Strongest working theory: your worst relationships
can be traced to the emotional map
created in childhood. You replay
and replay, they say, the same hand.
My mother plays a subtle game, with
a certain hesitation. My father usually
refused to play. Uncle Jim is famous
for bidding without giving his cards a glance.
It is a rite of passage
to learn the game, to take your seat
and study your partner across
the folding table. Inheritance
of how to lose, how to sneak a win.
In romance, psychologists say,
we seek a return to the stability
of earliest memory. If with any luck
it seemed sturdy, a childhood
filled with Adirondacks …
Dear first date: delegate disaster
and ask me everything —
I’ll tell you how my first love was for trespass,
tell you what I found under the floorboard,
unguarded, the pitfalls of enlightenment.
No, I’ll tell you what I left there, under the house’s
closed eyes. No, I’ll tell you something else,
with a kiss. When we win big in Pitch,
polite demeanor gives way —
five or more generations have laid down
the last of their cards with zeal
and howled it to the living room lights:
High, Low, Jick-jack-jinny, and the Game!

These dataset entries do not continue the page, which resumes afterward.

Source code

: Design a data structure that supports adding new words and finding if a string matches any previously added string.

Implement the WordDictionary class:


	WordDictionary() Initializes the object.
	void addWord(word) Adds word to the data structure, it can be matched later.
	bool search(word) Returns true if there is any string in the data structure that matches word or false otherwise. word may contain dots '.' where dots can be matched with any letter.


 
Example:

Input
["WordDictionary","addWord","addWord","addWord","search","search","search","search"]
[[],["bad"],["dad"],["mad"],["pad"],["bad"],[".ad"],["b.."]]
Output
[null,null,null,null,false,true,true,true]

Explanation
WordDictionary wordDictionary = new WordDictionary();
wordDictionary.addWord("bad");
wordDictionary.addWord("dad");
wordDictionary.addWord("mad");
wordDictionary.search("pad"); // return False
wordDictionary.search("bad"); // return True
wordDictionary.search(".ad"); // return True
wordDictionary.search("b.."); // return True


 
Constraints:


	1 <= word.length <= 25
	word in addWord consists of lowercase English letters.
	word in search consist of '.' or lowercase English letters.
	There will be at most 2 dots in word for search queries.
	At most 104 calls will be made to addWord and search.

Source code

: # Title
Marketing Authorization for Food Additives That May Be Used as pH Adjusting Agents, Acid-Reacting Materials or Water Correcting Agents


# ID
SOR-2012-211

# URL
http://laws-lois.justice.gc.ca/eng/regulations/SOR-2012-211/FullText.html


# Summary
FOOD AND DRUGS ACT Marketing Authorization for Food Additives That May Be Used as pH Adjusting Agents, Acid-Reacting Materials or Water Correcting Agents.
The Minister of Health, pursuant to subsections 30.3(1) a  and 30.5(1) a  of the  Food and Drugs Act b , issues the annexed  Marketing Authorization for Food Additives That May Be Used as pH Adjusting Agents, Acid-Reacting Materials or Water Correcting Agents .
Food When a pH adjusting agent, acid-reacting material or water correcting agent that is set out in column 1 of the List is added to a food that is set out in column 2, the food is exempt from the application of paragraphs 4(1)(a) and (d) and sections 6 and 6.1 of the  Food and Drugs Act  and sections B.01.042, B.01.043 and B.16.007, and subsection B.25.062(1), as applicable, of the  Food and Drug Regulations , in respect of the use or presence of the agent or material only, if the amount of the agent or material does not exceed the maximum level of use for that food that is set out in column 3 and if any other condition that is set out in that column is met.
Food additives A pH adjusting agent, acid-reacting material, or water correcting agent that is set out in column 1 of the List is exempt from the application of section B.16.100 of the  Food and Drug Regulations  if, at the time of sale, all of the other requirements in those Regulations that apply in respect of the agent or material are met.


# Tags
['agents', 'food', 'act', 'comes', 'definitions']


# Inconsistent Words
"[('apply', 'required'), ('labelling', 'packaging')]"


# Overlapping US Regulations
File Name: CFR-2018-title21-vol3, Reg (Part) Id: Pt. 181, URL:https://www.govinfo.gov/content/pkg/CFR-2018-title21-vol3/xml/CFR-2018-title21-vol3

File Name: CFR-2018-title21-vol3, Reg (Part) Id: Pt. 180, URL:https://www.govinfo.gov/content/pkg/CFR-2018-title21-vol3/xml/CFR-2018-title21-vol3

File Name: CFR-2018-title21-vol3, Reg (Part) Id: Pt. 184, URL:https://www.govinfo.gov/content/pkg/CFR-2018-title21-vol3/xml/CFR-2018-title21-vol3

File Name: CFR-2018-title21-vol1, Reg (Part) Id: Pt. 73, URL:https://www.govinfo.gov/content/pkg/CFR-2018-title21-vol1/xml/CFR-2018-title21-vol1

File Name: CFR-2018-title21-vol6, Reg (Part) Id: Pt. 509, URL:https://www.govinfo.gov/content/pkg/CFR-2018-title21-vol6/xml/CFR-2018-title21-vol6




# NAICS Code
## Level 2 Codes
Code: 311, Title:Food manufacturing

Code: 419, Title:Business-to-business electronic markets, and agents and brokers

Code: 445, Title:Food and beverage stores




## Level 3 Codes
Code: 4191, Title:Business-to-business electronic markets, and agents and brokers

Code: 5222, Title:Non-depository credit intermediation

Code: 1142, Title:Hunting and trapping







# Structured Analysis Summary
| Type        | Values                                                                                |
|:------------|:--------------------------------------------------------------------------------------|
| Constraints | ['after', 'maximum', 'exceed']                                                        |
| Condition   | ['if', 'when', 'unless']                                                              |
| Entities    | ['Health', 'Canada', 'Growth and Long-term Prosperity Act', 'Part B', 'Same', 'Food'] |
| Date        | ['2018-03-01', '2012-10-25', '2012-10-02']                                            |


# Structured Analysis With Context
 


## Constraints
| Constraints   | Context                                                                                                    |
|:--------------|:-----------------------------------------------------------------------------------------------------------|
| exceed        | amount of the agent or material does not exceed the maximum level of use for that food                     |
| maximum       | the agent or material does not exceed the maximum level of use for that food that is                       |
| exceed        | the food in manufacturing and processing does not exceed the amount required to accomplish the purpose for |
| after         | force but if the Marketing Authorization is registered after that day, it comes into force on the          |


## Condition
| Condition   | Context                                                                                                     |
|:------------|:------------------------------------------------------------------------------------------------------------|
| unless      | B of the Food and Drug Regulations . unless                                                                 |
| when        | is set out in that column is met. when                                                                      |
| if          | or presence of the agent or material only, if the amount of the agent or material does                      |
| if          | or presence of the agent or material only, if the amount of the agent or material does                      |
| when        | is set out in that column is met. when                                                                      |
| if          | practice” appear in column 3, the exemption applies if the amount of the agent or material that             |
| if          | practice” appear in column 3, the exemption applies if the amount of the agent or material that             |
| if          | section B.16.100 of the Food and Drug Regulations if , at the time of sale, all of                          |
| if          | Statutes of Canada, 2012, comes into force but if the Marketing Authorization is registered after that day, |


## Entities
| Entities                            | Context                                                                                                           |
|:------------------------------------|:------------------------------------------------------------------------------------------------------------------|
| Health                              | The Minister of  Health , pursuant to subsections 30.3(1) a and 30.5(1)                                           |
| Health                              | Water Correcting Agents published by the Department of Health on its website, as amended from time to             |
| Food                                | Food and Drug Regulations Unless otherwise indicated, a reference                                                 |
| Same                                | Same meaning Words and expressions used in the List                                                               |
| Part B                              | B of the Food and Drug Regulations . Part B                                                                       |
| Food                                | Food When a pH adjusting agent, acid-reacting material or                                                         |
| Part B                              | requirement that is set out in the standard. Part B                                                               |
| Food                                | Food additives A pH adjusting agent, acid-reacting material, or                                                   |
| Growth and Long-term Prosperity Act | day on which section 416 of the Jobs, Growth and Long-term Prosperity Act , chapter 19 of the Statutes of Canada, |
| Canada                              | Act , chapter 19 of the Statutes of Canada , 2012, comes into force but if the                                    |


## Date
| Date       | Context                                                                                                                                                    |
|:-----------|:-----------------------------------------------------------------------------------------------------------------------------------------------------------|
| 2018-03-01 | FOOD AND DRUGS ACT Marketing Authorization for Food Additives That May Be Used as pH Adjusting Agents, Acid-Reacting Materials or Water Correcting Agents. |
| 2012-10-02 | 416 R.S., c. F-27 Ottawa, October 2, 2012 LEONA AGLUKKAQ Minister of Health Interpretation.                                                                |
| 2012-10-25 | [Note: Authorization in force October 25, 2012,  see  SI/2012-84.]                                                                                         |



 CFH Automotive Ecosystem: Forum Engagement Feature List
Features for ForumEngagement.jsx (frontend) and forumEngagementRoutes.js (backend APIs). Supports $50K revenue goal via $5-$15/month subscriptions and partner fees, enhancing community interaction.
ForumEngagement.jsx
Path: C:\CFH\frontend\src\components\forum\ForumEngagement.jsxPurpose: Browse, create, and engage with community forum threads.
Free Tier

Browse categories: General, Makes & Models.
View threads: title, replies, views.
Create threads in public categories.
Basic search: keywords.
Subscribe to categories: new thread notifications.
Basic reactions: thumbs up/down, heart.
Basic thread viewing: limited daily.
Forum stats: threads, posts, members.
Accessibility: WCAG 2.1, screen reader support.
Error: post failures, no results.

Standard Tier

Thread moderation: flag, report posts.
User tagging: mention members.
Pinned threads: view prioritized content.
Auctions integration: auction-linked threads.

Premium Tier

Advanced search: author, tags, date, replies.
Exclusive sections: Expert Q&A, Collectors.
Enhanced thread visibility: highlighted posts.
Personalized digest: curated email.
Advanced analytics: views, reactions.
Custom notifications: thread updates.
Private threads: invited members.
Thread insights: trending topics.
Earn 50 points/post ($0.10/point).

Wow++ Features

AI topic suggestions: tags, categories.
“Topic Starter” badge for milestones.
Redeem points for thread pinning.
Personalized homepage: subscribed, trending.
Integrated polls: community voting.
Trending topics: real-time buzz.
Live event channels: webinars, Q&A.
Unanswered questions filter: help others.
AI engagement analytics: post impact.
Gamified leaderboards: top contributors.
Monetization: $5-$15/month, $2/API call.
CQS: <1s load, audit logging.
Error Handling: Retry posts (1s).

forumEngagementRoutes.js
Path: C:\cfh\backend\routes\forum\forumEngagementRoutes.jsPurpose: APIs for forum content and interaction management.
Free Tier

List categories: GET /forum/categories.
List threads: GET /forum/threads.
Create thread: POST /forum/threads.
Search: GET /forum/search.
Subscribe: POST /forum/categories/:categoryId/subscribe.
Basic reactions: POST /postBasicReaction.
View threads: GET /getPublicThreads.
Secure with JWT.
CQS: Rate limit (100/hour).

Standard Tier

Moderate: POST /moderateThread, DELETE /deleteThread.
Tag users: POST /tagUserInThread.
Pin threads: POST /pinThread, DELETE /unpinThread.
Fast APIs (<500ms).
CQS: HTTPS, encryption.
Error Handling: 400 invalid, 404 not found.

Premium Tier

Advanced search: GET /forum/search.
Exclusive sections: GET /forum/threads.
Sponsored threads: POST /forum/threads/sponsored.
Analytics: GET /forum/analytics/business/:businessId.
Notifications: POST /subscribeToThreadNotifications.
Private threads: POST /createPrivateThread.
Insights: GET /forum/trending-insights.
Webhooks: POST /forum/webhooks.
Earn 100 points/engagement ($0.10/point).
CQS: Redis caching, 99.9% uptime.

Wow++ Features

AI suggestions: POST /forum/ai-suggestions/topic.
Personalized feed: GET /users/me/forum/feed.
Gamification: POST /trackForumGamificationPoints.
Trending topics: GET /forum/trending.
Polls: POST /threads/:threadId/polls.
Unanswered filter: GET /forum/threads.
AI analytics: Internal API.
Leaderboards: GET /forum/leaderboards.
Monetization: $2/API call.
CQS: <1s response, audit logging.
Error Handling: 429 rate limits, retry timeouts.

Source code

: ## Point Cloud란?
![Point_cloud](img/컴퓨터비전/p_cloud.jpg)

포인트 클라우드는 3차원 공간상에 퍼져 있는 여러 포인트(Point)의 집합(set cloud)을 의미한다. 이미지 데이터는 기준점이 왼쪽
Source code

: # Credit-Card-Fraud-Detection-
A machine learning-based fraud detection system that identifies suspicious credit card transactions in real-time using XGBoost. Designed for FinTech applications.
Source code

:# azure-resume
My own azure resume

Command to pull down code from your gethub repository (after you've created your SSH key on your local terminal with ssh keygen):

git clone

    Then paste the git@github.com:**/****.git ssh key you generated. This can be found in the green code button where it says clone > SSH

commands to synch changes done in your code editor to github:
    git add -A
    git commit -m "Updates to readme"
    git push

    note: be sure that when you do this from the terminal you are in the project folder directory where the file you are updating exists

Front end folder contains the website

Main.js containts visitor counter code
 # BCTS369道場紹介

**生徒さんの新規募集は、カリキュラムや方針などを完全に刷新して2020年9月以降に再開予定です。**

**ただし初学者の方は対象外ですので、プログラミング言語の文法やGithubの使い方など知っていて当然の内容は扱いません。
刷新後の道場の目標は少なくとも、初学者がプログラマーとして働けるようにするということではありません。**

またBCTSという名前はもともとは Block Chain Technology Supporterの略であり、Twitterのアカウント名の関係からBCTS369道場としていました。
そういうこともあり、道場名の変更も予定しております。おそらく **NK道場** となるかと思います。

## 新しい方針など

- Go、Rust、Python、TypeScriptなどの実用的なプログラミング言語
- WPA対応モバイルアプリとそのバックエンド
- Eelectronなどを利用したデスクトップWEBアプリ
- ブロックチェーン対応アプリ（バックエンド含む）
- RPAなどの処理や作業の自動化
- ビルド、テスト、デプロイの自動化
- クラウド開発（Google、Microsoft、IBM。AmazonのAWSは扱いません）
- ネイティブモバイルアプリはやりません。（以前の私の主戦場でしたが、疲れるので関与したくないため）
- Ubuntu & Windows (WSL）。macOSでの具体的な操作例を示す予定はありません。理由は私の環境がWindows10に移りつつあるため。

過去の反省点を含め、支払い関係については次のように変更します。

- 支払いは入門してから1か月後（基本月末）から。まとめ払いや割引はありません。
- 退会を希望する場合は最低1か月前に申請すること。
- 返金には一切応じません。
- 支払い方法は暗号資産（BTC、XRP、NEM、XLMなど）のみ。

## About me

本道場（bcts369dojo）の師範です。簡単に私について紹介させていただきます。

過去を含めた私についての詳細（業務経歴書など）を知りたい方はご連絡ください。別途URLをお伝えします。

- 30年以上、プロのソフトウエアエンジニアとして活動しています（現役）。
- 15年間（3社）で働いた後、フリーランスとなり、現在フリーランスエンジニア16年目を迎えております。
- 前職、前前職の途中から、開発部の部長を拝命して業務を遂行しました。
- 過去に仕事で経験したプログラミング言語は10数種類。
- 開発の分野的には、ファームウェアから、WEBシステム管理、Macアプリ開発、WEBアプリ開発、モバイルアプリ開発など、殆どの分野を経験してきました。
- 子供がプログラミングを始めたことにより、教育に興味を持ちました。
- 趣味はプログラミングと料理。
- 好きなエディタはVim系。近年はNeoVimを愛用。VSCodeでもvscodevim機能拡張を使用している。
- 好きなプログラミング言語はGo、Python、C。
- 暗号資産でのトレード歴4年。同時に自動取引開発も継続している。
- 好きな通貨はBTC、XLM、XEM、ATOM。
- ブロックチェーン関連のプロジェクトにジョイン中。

It’s luck you’re really after, luck
without end. Everything else
should be pitched. Imagine
a future built like this,
persistent surrender that lasts
well into the night. When
after a brief pause the cards are
inevitably shuffled, redealt, call it a new day.
♦ ♦ ♦ ♦ ♦
Imagining His Final Hours
or Just Like a Dream, You’re Here With Me
When my father slunk back from his exile
an ice shelf appeared on the news dripping
sweat, descending a glacial staircase of spot-lit embarrassment.
What never happened: his hourglass silhouette, a silent opera.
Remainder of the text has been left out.